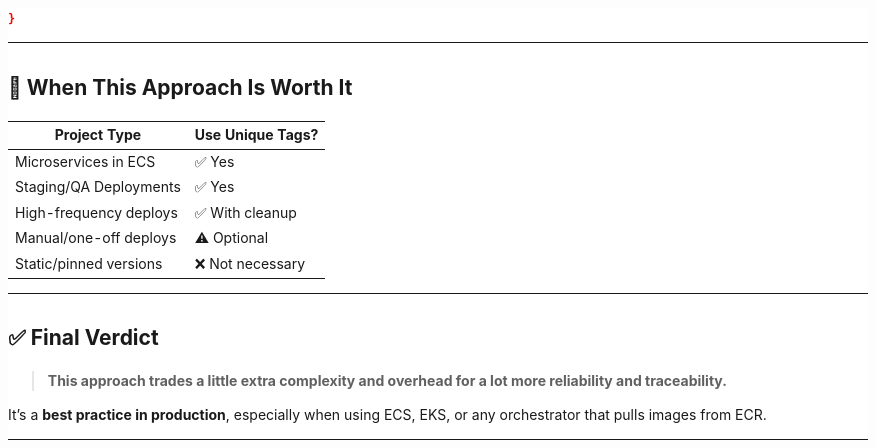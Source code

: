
 ```json
}
```

---

## 🧠 When This Approach Is Worth It

| Project Type           | Use Unique Tags? |
| ---------------------- | ---------------- |
| Microservices in ECS   | ✅ Yes            |
| Staging/QA Deployments | ✅ Yes            |
| High-frequency deploys | ✅ With cleanup   |
| Manual/one-off deploys | ⚠️ Optional      |
| Static/pinned versions | ❌ Not necessary  |

---

## ✅ Final Verdict

> **This approach trades a little extra complexity and overhead for a lot more reliability and traceability.**

It’s a **best practice in production**, especially when using ECS, EKS, or any orchestrator that pulls images from ECR.

---
 
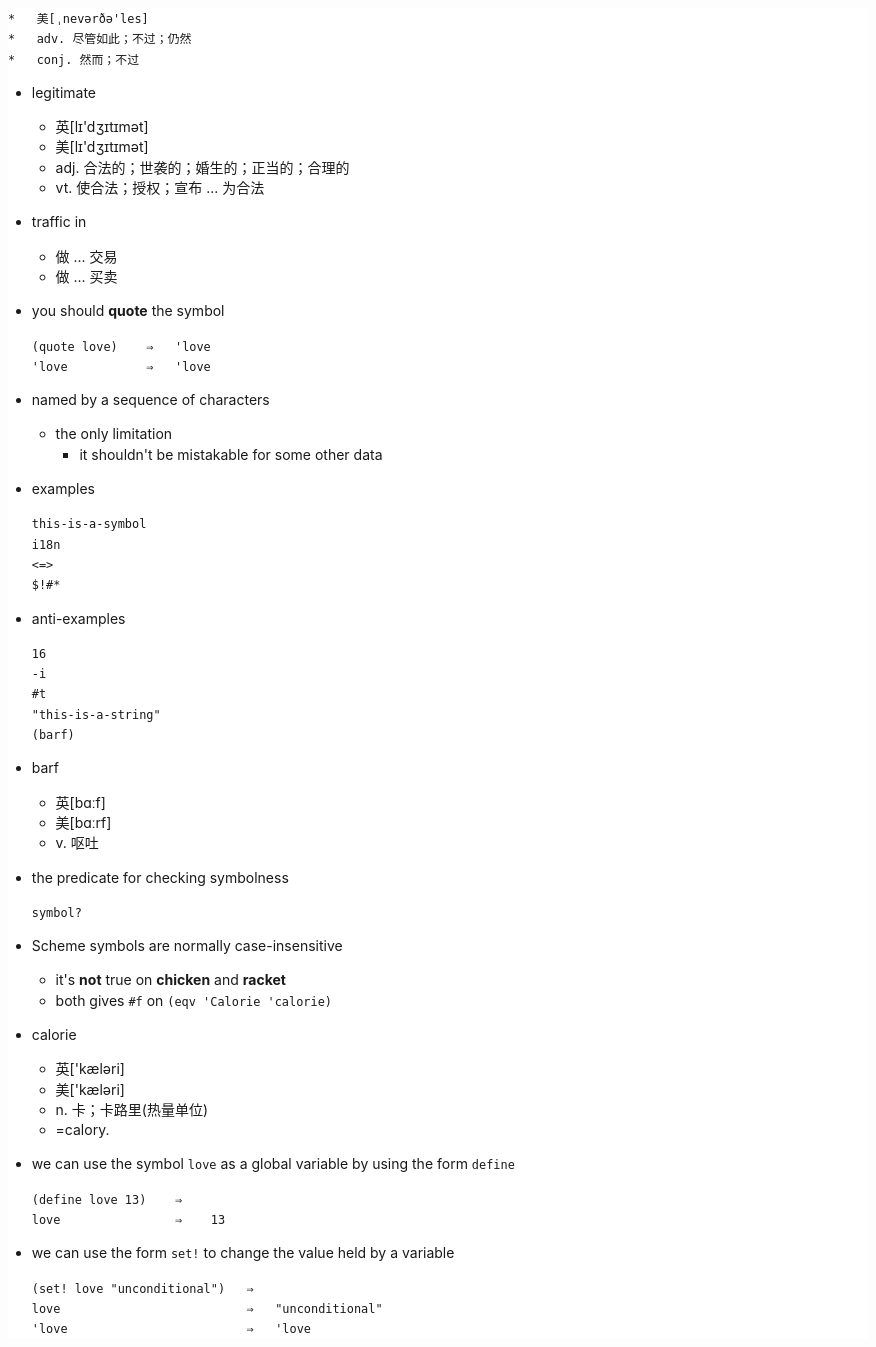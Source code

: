     *   美[ˌnevərðə'les]
    *   adv. 尽管如此；不过；仍然
    *   conj. 然而；不过
*   legitimate
    *   英[lɪ'dʒɪtɪmət]
    *   美[lɪ'dʒɪtɪmət]
    *   adj. 合法的；世袭的；婚生的；正当的；合理的
    *   vt. 使合法；授权；宣布 ... 为合法
*   traffic in
    *   做 ... 交易
    *   做 ... 买卖
*   you should __quote__ the symbol

        (quote love)    ⇒   'love
        'love           ⇒   'love
*   named by a sequence of characters
    *   the only limitation
        *   it shouldn't be mistakable for some other data
*   examples

        this-is-a-symbol
        i18n
        <=>
        $!#*
*   anti-examples

        16
        -i
        #t
        "this-is-a-string"
        (barf)
*   barf
    *   英[bɑːf]
    *   美[bɑːrf]
    *   v. 呕吐
*   the predicate for checking symbolness

        symbol?
*   Scheme symbols are normally case-insensitive
    *   it's __not__ true on __chicken__ and __racket__
    *   both gives `#f` on `(eqv 'Calorie 'calorie)`
*   calorie
    *   英['kæləri]
    *   美['kæləri]
    *   n. 卡；卡路里(热量单位)
    *   =calory.
*   we can use the symbol `love` as a global variable by using the form `define`

        (define love 13)    ⇒
        love                ⇒    13
*   we can use the form `set!` to change the value held by a variable

        (set! love "unconditional")   ⇒
        love                          ⇒   "unconditional"
        'love                         ⇒   'love
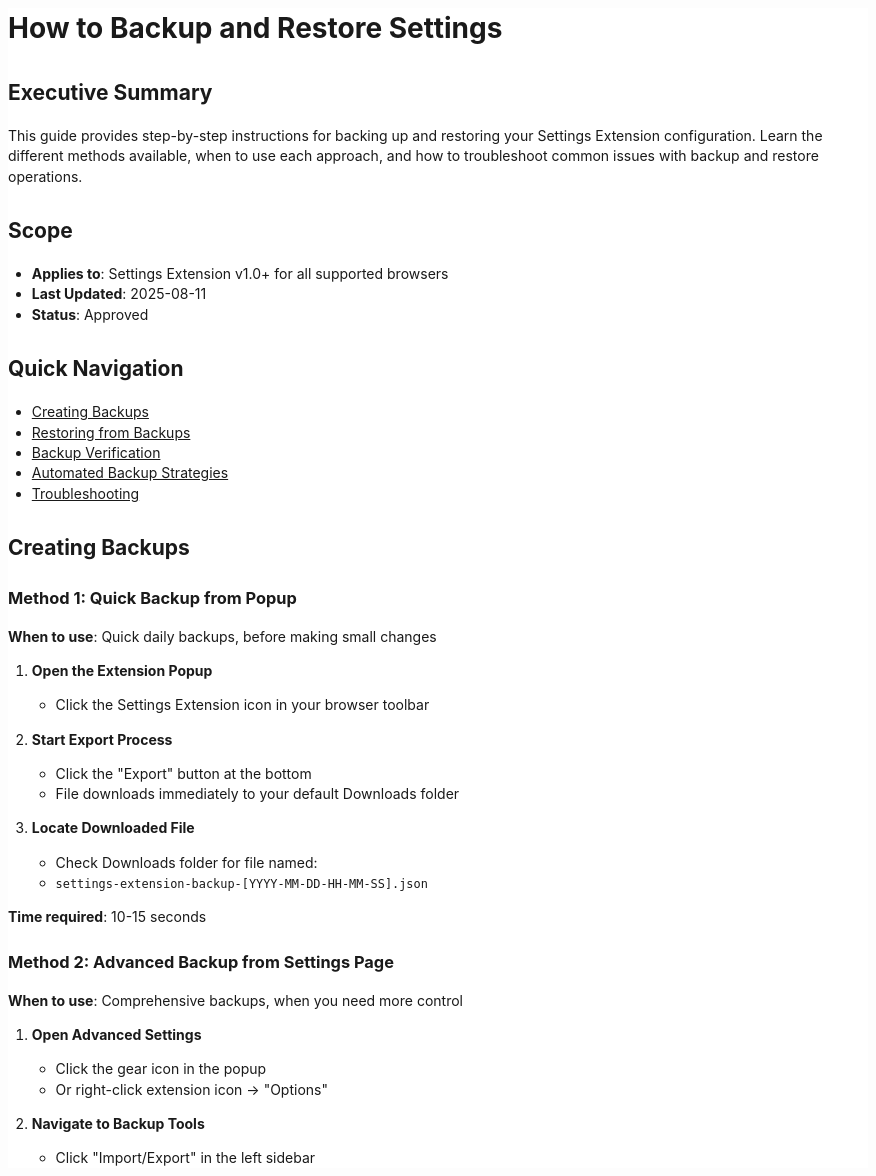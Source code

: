 # How to Backup and Restore Settings

## Executive Summary

This guide provides step-by-step instructions for backing up and restoring your Settings Extension configuration. Learn the different methods available, when to use each approach, and how to troubleshoot common issues with backup and restore operations.

## Scope

- **Applies to**: Settings Extension v1.0+ for all supported browsers
- **Last Updated**: 2025-08-11
- **Status**: Approved

## Quick Navigation

- [Creating Backups](#creating-backups)
- [Restoring from Backups](#restoring-from-backups)
- [Backup Verification](#backup-verification)
- [Automated Backup Strategies](#automated-backup-strategies)
- [Troubleshooting](#troubleshooting)

## Creating Backups

### Method 1: Quick Backup from Popup

**When to use**: Quick daily backups, before making small changes

1. **Open the Extension Popup**
   - Click the Settings Extension icon in your browser toolbar

2. **Start Export Process**
   - Click the "Export" button at the bottom
   - File downloads immediately to your default Downloads folder

3. **Locate Downloaded File**
   - Check Downloads folder for file named:
   - `settings-extension-backup-[YYYY-MM-DD-HH-MM-SS].json`

**Time required**: 10-15 seconds

### Method 2: Advanced Backup from Settings Page

**When to use**: Comprehensive backups, when you need more control

1. **Open Advanced Settings**
   - Click the gear icon in the popup
   - Or right-click extension icon → "Options"

2. **Navigate to Backup Tools**
   - Click "Import/Export" in the left sidebar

———

__Requirement__:
Return the material as it stands. Leave out the pictures.

__Expected answer__:
Source code

:
 ```json
}
```

---

## 🧠 When This Approach Is Worth It

| Project Type           | Use Unique Tags? |
| ---------------------- | ---------------- |
| Microservices in ECS   | ✅ Yes            |
| Staging/QA Deployments | ✅ Yes            |
| High-frequency deploys | ✅ With cleanup   |
| Manual/one-off deploys | ⚠️ Optional      |
| Static/pinned versions | ❌ Not necessary  |

---

## ✅ Final Verdict

> **This approach trades a little extra complexity and overhead for a lot more reliability and traceability.**

It’s a **best practice in production**, especially when using ECS, EKS, or any orchestrator that pulls images from ECR.

---
 
Source code

:     *   美[ˌnevərðə'les]
    *   adv. 尽管如此；不过；仍然
    *   conj. 然而；不过
*   legitimate
    *   英[lɪ'dʒɪtɪmət]
    *   美[lɪ'dʒɪtɪmət]
    *   adj. 合法的；世袭的；婚生的；正当的；合理的
    *   vt. 使合法；授权；宣布 ... 为合法
*   traffic in
    *   做 ... 交易
    *   做 ... 买卖
*   you should __quote__ the symbol

        (quote love)    ⇒   'love
        'love           ⇒   'love
*   named by a sequence of characters
    *   the only limitation
        *   it shouldn't be mistakable for some other data
*   examples

        this-is-a-symbol
        i18n
        <=>
        $!#*
*   anti-examples

        16
        -i
        #t
        "this-is-a-string"
        (barf)
*   barf
    *   英[bɑːf]
    *   美[bɑːrf]
    *   v. 呕吐
*   the predicate for checking symbolness

        symbol?
*   Scheme symbols are normally case-insensitive
    *   it's __not__ true on __chicken__ and __racket__
    *   both gives `#f` on `(eqv 'Calorie 'calorie)`
*   calorie
    *   英['kæləri]
    *   美['kæləri]
    *   n. 卡；卡路里(热量单位)
    *   =calory.
*   we can use the symbol `love` as a global variable by using the form `define`

        (define love 13)    ⇒
        love                ⇒    13
*   we can use the form `set!` to change the value held by a variable

        (set! love "unconditional")   ⇒
        love                          ⇒   "unconditional"
        'love                         ⇒   'love
Source code

: # How to Backup and Restore Settings

## Executive Summary

This guide provides step-by-step instructions for backing up and restoring your Settings Extension configuration. Learn the different methods available, when to use each approach, and how to troubleshoot common issues with backup and restore operations.

## Scope

- **Applies to**: Settings Extension v1.0+ for all supported browsers
- **Last Updated**: 2025-08-11
- **Status**: Approved

## Quick Navigation

- [Creating Backups](#creating-backups)
- [Restoring from Backups](#restoring-from-backups)
- [Backup Verification](#backup-verification)
- [Automated Backup Strategies](#automated-backup-strategies)
- [Troubleshooting](#troubleshooting)

## Creating Backups

### Method 1: Quick Backup from Popup

**When to use**: Quick daily backups, before making small changes

1. **Open the Extension Popup**
   - Click the Settings Extension icon in your browser toolbar

2. **Start Export Process**
   - Click the "Export" button at the bottom
   - File downloads immediately to your default Downloads folder

3. **Locate Downloaded File**
   - Check Downloads folder for file named:
   - `settings-extension-backup-[YYYY-MM-DD-HH-MM-SS].json`

**Time required**: 10-15 seconds

### Method 2: Advanced Backup from Settings Page

**When to use**: Comprehensive backups, when you need more control

1. **Open Advanced Settings**
   - Click the gear icon in the popup
   - Or right-click extension icon → "Options"

2. **Navigate to Backup Tools**
   - Click "Import/Export" in the left sidebar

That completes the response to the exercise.